I love history, so when Shane asked me to write an article about Archaeology, I was very excited about this! Let’s dig in!
Archaeology is the newest skill to enter the game. It is not an elite skill, but does have content going up to level 120. Archaeology works differently than most skills. You have to dig up the artifacts to discover them yourself for the best experience. You get to visit a lot of new areas, and learn a lot about the lore and the secrets of Gielinor’s past.
I’m not here to explain too much detail about the mechanics of the skill as many of you will already have 99 or 120. I actually wanted to take an entirely different approach to the skill. I wanted to know, if we suddenly vanished and new players set off to discover who we were, what would we leave behind as artifacts? What would they learn? Would they see items of significance to us, as valuable to their understanding of who we are, or junk?
In order to answer these questions, I wanted to revisit a couple key places from my adventures as I work on my own 200m experience journey.
I want to look at the Patera Bowl. The official description reads: “Evidence suggests these bowls were primarily used for cleaning activities such as the washing of hands and wings. Residues suggest the water within them was scented with flower petals.” This is not a lot of information to go on, but it suggests uses like possibly ceremonial cleansing, or ritualist bathing. Could there be more to discover? Only through continued digging and discovering other artifacts can we learn more.
What I love the most about Archaeology is that we can get a lot of information, but we will always have questions that remain unanswered. How many scrap items are ignored in Archaeology as daily use items by past inhabitants, children’s playthings, or just hobbies? It’s so easy to want significance, but can we only learn about their culture as a whole? It would be amazing to discover more specific individuals for sure.
So, going back to my questions: If we suddenly vanished and new players set off to discover who we were, what would we leave behind as artifacts? If the player found my house and ransacked it, they would find that I worshipped Saradomin, collected lots of treasure, and was an active participant in events all over the Runescape community. The remains of my aquarium and menagerie would show my love for animals. What they may never know, is the first room I ever built was my study, and through the telescope and shooting star D&D I met the love of my life. They will never know how many supplies I used to build the thousands of oak dungeon doors that gave me complete happiness as I trained my favorite skill. They would never know about the parties I hosted, because our houses just cannot be personalized in such a way.
Perhaps, they might discover my clan’s citadel. It’s nothing much, just a t3, but our statues, again, show allegiance to Saradomin. An old Clan Vexillum will highlight the blue and orange colors, and a shooting star and a saw, furthering a mysterious love of construction. As a Portmaster, the player would find so much wealth in resources and upgrades.

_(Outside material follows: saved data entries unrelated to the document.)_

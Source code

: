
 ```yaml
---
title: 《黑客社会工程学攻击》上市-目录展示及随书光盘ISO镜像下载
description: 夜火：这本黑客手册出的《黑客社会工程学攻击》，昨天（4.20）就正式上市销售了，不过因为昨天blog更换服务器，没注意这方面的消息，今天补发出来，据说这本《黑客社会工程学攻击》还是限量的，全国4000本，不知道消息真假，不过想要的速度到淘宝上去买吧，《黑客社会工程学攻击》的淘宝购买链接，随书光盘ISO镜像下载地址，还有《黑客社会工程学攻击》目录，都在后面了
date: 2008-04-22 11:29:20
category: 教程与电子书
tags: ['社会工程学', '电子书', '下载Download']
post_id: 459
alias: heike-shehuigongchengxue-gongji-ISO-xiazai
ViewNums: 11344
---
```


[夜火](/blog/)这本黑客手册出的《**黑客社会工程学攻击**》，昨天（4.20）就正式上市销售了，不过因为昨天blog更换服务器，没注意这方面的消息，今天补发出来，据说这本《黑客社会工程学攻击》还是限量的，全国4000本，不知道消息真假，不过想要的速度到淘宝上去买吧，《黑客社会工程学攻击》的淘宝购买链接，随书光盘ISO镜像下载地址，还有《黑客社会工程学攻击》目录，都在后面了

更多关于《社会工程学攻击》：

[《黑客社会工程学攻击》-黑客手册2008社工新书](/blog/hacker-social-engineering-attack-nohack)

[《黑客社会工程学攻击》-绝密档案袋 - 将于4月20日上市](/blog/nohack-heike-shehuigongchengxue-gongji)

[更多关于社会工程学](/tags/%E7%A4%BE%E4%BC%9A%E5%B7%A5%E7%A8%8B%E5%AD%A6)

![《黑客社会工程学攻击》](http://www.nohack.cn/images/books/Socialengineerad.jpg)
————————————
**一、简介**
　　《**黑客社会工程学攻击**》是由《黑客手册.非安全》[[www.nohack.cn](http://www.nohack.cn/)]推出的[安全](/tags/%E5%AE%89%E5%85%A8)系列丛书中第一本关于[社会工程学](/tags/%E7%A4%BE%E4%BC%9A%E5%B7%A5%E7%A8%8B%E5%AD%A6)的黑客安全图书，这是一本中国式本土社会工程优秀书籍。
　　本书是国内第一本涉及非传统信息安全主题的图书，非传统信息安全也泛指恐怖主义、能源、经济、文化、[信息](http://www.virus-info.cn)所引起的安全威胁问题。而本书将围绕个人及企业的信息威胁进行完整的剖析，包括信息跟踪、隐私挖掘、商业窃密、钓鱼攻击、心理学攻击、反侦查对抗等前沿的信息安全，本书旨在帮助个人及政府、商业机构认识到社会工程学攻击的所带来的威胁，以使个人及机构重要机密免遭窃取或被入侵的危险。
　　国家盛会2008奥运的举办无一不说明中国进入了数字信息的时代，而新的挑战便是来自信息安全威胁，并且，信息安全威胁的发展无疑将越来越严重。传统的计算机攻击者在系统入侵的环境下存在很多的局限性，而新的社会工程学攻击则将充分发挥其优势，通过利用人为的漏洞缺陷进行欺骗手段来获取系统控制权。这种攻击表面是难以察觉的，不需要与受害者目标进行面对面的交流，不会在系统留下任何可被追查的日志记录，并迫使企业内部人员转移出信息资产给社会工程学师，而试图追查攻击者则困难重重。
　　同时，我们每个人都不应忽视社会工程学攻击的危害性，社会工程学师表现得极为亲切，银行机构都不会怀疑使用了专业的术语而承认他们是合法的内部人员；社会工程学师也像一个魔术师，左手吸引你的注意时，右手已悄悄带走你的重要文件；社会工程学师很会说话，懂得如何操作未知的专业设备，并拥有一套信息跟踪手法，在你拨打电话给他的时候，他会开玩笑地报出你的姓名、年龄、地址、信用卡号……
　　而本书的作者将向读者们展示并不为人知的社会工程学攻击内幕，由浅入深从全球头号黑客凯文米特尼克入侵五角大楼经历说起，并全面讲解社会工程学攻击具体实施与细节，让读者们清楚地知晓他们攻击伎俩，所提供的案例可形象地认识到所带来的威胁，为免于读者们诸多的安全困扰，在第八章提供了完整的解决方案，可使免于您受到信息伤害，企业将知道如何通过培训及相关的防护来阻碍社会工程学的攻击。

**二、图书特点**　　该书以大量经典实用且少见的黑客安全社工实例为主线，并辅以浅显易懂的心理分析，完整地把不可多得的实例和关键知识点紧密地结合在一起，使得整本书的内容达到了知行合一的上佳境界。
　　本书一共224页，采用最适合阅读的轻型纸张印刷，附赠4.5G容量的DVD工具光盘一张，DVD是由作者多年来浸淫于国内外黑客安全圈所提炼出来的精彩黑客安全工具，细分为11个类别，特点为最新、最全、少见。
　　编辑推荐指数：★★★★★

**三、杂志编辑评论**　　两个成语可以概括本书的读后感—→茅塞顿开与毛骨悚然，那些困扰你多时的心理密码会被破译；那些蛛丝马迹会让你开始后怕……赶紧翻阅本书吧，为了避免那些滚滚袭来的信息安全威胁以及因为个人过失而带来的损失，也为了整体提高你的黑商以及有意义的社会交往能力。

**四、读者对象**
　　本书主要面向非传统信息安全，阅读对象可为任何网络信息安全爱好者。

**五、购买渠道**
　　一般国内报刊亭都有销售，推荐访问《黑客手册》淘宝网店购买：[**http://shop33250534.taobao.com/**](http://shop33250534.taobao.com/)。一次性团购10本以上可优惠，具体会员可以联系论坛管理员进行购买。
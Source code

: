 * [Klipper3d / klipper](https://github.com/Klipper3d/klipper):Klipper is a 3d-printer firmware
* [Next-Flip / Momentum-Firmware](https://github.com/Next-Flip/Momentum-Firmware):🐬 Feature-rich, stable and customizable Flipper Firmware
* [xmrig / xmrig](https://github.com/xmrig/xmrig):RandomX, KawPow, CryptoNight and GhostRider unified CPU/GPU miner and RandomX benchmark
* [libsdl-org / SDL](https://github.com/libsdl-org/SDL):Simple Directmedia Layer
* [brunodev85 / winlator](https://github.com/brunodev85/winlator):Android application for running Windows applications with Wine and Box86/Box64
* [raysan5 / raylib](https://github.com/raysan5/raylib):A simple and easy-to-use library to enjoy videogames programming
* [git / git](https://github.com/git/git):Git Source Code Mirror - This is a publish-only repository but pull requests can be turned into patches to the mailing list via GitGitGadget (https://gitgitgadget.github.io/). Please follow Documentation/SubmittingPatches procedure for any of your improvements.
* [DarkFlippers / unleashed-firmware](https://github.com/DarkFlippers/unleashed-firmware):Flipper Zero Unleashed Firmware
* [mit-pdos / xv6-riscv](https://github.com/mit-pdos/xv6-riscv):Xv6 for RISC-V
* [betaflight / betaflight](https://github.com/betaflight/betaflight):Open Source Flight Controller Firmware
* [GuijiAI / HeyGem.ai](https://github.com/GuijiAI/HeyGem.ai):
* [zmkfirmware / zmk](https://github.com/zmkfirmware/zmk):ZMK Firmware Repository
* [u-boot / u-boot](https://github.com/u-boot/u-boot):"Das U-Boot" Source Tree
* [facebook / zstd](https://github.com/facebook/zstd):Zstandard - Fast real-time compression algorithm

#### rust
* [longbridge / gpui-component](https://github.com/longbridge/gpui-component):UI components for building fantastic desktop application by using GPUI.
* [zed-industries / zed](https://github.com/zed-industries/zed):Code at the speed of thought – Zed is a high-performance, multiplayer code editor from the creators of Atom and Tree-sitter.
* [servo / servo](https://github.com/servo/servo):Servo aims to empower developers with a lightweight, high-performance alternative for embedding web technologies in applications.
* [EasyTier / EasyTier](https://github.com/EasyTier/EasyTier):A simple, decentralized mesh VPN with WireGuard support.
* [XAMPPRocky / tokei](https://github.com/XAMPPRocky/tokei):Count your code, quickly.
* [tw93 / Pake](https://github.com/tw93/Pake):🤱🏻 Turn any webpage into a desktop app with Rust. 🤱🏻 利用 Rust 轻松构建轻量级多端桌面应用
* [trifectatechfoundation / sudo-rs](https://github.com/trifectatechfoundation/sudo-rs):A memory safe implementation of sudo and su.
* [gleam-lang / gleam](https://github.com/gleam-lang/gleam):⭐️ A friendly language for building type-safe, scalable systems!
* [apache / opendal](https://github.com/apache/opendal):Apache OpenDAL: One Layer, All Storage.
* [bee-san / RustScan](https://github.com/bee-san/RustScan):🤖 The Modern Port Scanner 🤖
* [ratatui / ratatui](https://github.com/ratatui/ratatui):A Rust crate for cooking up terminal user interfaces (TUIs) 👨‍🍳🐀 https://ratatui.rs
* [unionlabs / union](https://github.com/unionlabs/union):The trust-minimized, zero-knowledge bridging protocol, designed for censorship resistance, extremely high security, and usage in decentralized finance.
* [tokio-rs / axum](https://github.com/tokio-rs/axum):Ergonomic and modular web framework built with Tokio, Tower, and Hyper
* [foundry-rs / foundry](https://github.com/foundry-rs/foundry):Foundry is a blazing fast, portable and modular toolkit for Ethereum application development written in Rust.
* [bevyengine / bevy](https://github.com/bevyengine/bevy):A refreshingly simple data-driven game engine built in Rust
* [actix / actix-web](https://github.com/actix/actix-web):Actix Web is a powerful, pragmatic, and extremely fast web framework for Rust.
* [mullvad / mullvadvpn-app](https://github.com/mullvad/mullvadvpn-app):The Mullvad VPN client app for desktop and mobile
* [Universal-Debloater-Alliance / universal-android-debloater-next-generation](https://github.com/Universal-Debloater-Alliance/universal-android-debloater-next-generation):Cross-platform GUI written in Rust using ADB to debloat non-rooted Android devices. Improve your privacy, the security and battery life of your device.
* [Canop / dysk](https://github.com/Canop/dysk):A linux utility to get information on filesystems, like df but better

My kingdom in Miscellania is filled with happy workers and the coffers are full there.
Legacy is important to me, and the Archaeology skill is all about that. It’s the discovery of what was, and who were we? And with this being the 20th anniversary year for our beloved Runescape, there isn’t a better time to reflect. Searches of my character bring up hiscores, skilling achievements, and things outside the game that reflect who and what I am as a player. My ultimate hope though, is that if players in the future were to uncover my player’s history, they would find someone who had a passion for helping others, enjoyed adventuring outside the box, and really, really, loved skilling.
As I raid the Xolo Mines in Orthen, in search of yet another torn up recipe fragment, I wonder if maybe the recipes were destroyed for a reason. Perhaps there were nasty side effects, or greed from their gains overtook their leaders, leading to their demise. They clearly had all the gold they could want, so let’s hope we don’t fall prey to whatever overtook them in our discoveries.
I hope this article leaves you a lot to think about as you enjoy the Archeology skill with me.